Work instruction:
Go through the entries below, tally each line with the string "TextureManager", and give the final number by itself.

(Stored records)
Content starts
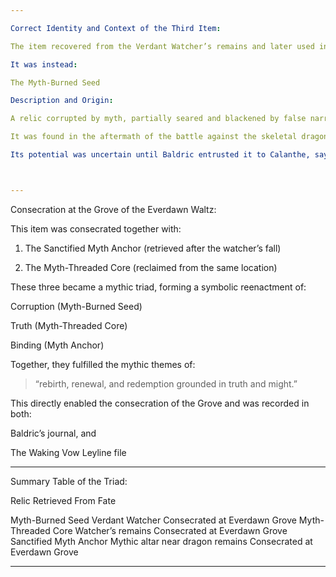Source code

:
 ```yaml
---

Correct Identity and Context of the Third Item:

The item recovered from the Verdant Watcher’s remains and later used in the Everdawn Grove consecration was not the Verdant-Bloom Seed, as earlier misremembered.

It was instead:

The Myth-Burned Seed

Description and Origin:

A relic corrupted by myth, partially seared and blackened by false narrative influence.

It was found in the aftermath of the battle against the skeletal dragon-like Verdant Watcher.

Its potential was uncertain until Baldric entrusted it to Calanthe, saying: “Use it when the time is right.”



---
```


Consecration at the Grove of the Everdawn Waltz:

This item was consecrated together with:

1. The Sanctified Myth Anchor (retrieved after the watcher’s fall)


2. The Myth-Threaded Core (reclaimed from the same location)



These three became a mythic triad, forming a symbolic reenactment of:

Corruption (Myth-Burned Seed)

Truth (Myth-Threaded Core)

Binding (Myth Anchor)


Together, they fulfilled the mythic themes of:

> “rebirth, renewal, and redemption grounded in truth and might.”



This directly enabled the consecration of the Grove and was recorded in both:

Baldric’s journal, and

The Waking Vow Leyline file



---

Summary Table of the Triad:

Relic	Retrieved From	Fate

Myth-Burned Seed	Verdant Watcher	Consecrated at Everdawn Grove
Myth-Threaded Core	Watcher’s remains	Consecrated at Everdawn Grove
Sanctified Myth Anchor	Mythic altar near dragon remains	Consecrated at Everdawn Grove



---
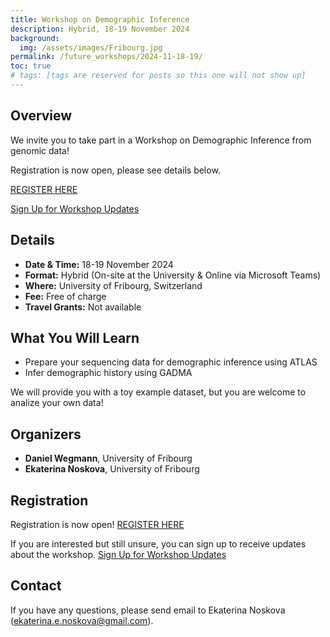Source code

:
 ```yaml
---
title: Workshop on Demographic Inference
description: Hybrid, 18-19 November 2024
background:
  img: /assets/images/Fribourg.jpg
permalink: /future_workshops/2024-11-18-19/
toc: true
# tags: [tags are reserved for posts so this one will not show up]
---
```


## Overview
We invite you to take part in a Workshop on Demographic Inference from genomic data!

Registration is now open, please see details below. 

<a class="btn btn-outline-success btn-lg" href="https://forms.gle/QR5Sq2cfzXrmuW8o8" role="button">REGISTER HERE</a>

<a class="btn btn-outline-primary btn-lg" href="https://forms.gle/edKkfAFmHWtW6iiMA" role="button">Sign Up for Workshop Updates</a>

## Details

* **Date & Time:** 18-19 November 2024
* **Format:** Hybrid (On-site at the University & Online via Microsoft Teams)
* **Where:** University of Fribourg, Switzerland
* **Fee:** Free of charge
* **Travel Grants:** Not available

## What You Will Learn

* Prepare your sequencing data for demographic inference using ATLAS
* Infer demographic history using GADMA

We will provide you with a toy example dataset, but you are welcome to analize your own data!

## Organizers

* **Daniel Wegmann**, University of Fribourg
* **Ekaterina Noskova**, University of Fribourg

## Registration

Registration is now open!
<a class="btn btn-outline-success btn-lg" href="https://forms.gle/QR5Sq2cfzXrmuW8o8" role="button">REGISTER HERE</a>

If you are interested but still unsure, you can sign up to receive updates about the workshop.
<a class="btn btn-outline-primary btn-lg" href="https://forms.gle/edKkfAFmHWtW6iiMA" role="button">Sign Up for Workshop Updates</a>

## Contact

If you have any questions, please send email to Ekaterina Noskova ([ekaterina.e.noskova@gmail.com](mailto:ekaterina.e.noskova@gmail.com)).
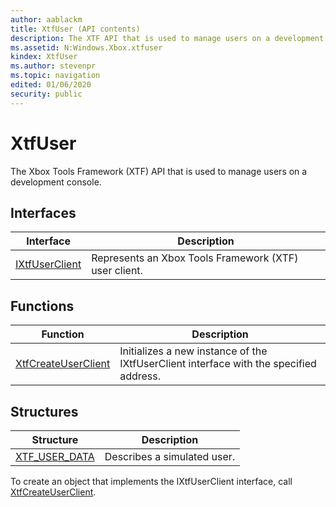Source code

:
 ```yaml
---
author: aablackm
title: XtfUser (API contents)
description: The XTF API that is used to manage users on a development console.
ms.assetid: N:Windows.Xbox.xtfuser
kindex: XtfUser
ms.author: stevenpr
ms.topic: navigation
edited: 01/06/2020
security: public
---
```


# XtfUser


The Xbox Tools Framework (XTF) API that is used to manage users on a development console.   

<a id="interfacesSection"></a>



  
## Interfaces  
  
| Interface | Description |  
| --- | --- |  
| [IXtfUserClient](classes/IXtfUserClient/ixtfuserclient-xtfuser-xbox-windows-t.md) | Represents an Xbox Tools Framework (XTF) user client. |  
  
## Functions  
  
| Function | Description |  
| --- | --- |  
| [XtfCreateUserClient](methods/xtfcreateuserclient-xtfuser-xbox-windows-m.md) | Initializes a new instance of the IXtfUserClient interface with the specified address. |  
  
## Structures  
  
| Structure | Description |  
| --- | --- |  
| [XTF_USER_DATA](structures/XTF_USER_DATA-xtfuser-xbox-windows-t.md) | Describes a simulated user. |  
  


To create an object that implements the IXtfUserClient interface, call [XtfCreateUserClient](methods/xtfcreateuserclient-xtfuser-xbox-windows-m.md).   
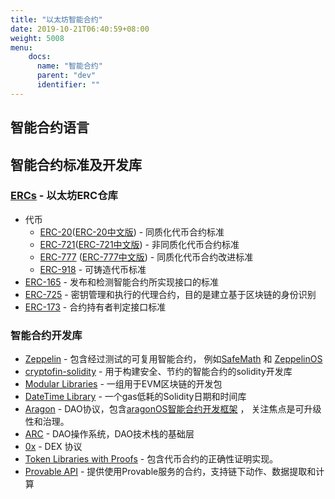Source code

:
 ```yaml
---
title: "以太坊智能合约"
date: 2019-10-21T06:40:59+08:00
weight: 5008
menu:
    docs:
      name: "智能合约"
      parent: "dev"
      identifier: ""
---
```


## 智能合约语言


## 智能合约标准及开发库

### [ERCs](https://eips.ethereum.org/erc) - 以太坊ERC仓库

- 代币
  - [ERC-20](https://eips.ethereum.org/EIPS/eip-20)([ERC-20中文版](https://learnblockchain.cn/docs/eips/eip-20.html)) - 同质化代币合约标准
  - [ERC-721](https://github.com/ethereum/eips/issues/721)([ERC-721中文版](https://learnblockchain.cn/docs/eips/eip-721.html)) - 非同质化代币合约标准
  - [ERC-777](https://eips.ethereum.org/EIPS/eip-777) ([ERC-777中文版](https://learnblockchain.cn/docs/eips/eip-777.html)) - 同质化代币合约改进标准
  - [ERC-918](https://eips.ethereum.org/EIPS/eip-918) - 可铸造代币标准
- [ERC-165](https://eips.ethereum.org/EIPS/eip-165) - 发布和检测智能合约所实现接口的标准
- [ERC-725](https://eips.ethereum.org/EIPS/eip-725) - 密钥管理和执行的代理合约，目的是建立基于区块链的身份识别
- [ERC-173](https://eips.ethereum.org/EIPS/eip-173) - 合约持有者判定接口标准

### 智能合约开发库

- [Zeppelin](https://github.com/OpenZeppelin/openzeppelin-solidity) - 包含经过测试的可复用智能合约， 例如[SafeMath](https://openzeppelin.org/api/docs/math_SafeMath.html) 和 [ZeppelinOS](https://github.com/zeppelinos/zos)
- [cryptofin-solidity](https://github.com/cryptofinlabs/cryptofin-solidity) - 用于构建安全、节约的智能合约的solidity开发库
- [Modular Libraries](https://github.com/Modular-Network/ethereum-libraries) - 一组用于EVM区块链的开发包
- [DateTime Library](https://github.com/bokkypoobah/BokkyPooBahsDateTimeLibrary) - 一个gas低耗的Solidity日期和时间库
- [Aragon](https://github.com/aragon/aragon) - DAO协议，包含[aragonOS智能合约开发框架](https://github.com/aragon/aragonOS) ， 关注焦点是可升级性和治理。
- [ARC](https://github.com/daostack/arc) - DAO操作系统，DAO技术栈的基础层
- [0x](https://github.com/0xProject) - DEX 协议
- [Token Libraries with Proofs](https://github.com/sec-bit/tokenlibs-with-proofs) - 包含代币合约的正确性证明实现。
- [Provable API](https://github.com/provable-things/ethereum-api) - 提供使用Provable服务的合约，支持链下动作、数据提取和计算
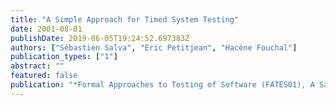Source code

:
 ```yaml
---
title: "A Simple Approach for Timed System Testing"
date: 2001-08-01
publishDate: 2019-06-05T19:24:52.697383Z
authors: ["Sébastien Salva", "Eric Petitjean", "Hacène Fouchal"]
publication_types: ["1"]
abstract: ""
featured: false
publication: "*Formal Approaches to Testing of Software (FATES01), A Satellite Workshop of CONCUR01*"
---
```


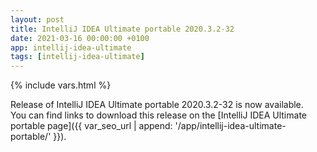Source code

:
 ```yaml
---
layout: post
title: IntelliJ IDEA Ultimate portable 2020.3.2-32
date: 2021-03-16 00:00:00 +0100
app: intellij-idea-ultimate
tags: [intellij-idea-ultimate]
---
```

{% include vars.html %}

Release of IntelliJ IDEA Ultimate portable 2020.3.2-32 is now available.<br />
You can find links to download this release on the [IntelliJ IDEA Ultimate portable page]({{ var_seo_url | append: '/app/intellij-idea-ultimate-portable/' }}).

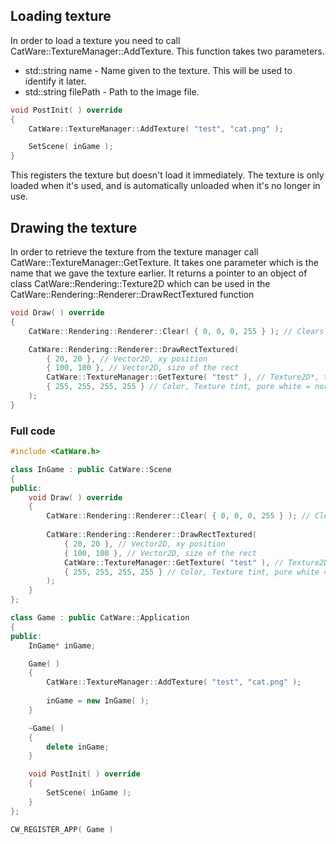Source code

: ## Loading texture
In order to load a texture you need to call CatWare::TextureManager::AddTexture.
This function takes two parameters.
- std::string name - Name given to the texture. This will be used to identify it later.
- std::string filePath - Path to the image file.

``` cpp
void PostInit( ) override
{
	CatWare::TextureManager::AddTexture( "test", "cat.png" );

	SetScene( inGame );
}
```

This registers the texture but doesn't load it immediately. The texture is only loaded when it's used, and is automatically unloaded when it's no longer in use.

## Drawing the texture

In order to retrieve the texture from the texture manager call CatWare::TextureManager::GetTexture. It takes one parameter which is the name that we gave the texture earlier. It returns a pointer to an object of class CatWare::Rendering::Texture2D which can be used in the CatWare::Rendering::Renderer::DrawRectTextured function

``` cpp
void Draw( ) override
{
	CatWare::Rendering::Renderer::Clear( { 0, 0, 0, 255 } ); // Clears the screen, uses CatWare::Color class

	CatWare::Rendering::Renderer::DrawRectTextured(
		{ 20, 20 }, // Vector2D, xy position
		{ 100, 100 }, // Vector2D, size of the rect
		CatWare::TextureManager::GetTexture( "test" ), // Texture2D*, texture to be applied to the rect
		{ 255, 255, 255, 255 } // Color, Texture tint, pure white = normal
 	);
}
```

### Full code 

``` cpp
#include <CatWare.h>

class InGame : public CatWare::Scene
{
public:
	void Draw( ) override
	{
		CatWare::Rendering::Renderer::Clear( { 0, 0, 0, 255 } ); // Clears the screen, uses CatWare::Color class
		
		CatWare::Rendering::Renderer::DrawRectTextured(
			{ 20, 20 }, // Vector2D, xy position
			{ 100, 100 }, // Vector2D, size of the rect
			CatWare::TextureManager::GetTexture( "test" ), // Texture2D*, texture to be applied to the rect
			{ 255, 255, 255, 255 } // Color, Texture tint, pure white = normal
	 	);
	}
};

class Game : public CatWare::Application
{
public:
	InGame* inGame;

	Game( )
	{
		CatWare::TextureManager::AddTexture( "test", "cat.png" );
		
		inGame = new InGame( );
	}        

	~Game( )
	{
		delete inGame;
	}

	void PostInit( ) override
	{
		SetScene( inGame );
	}
};

CW_REGISTER_APP( Game )
```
Content ends
Solution to this task:
6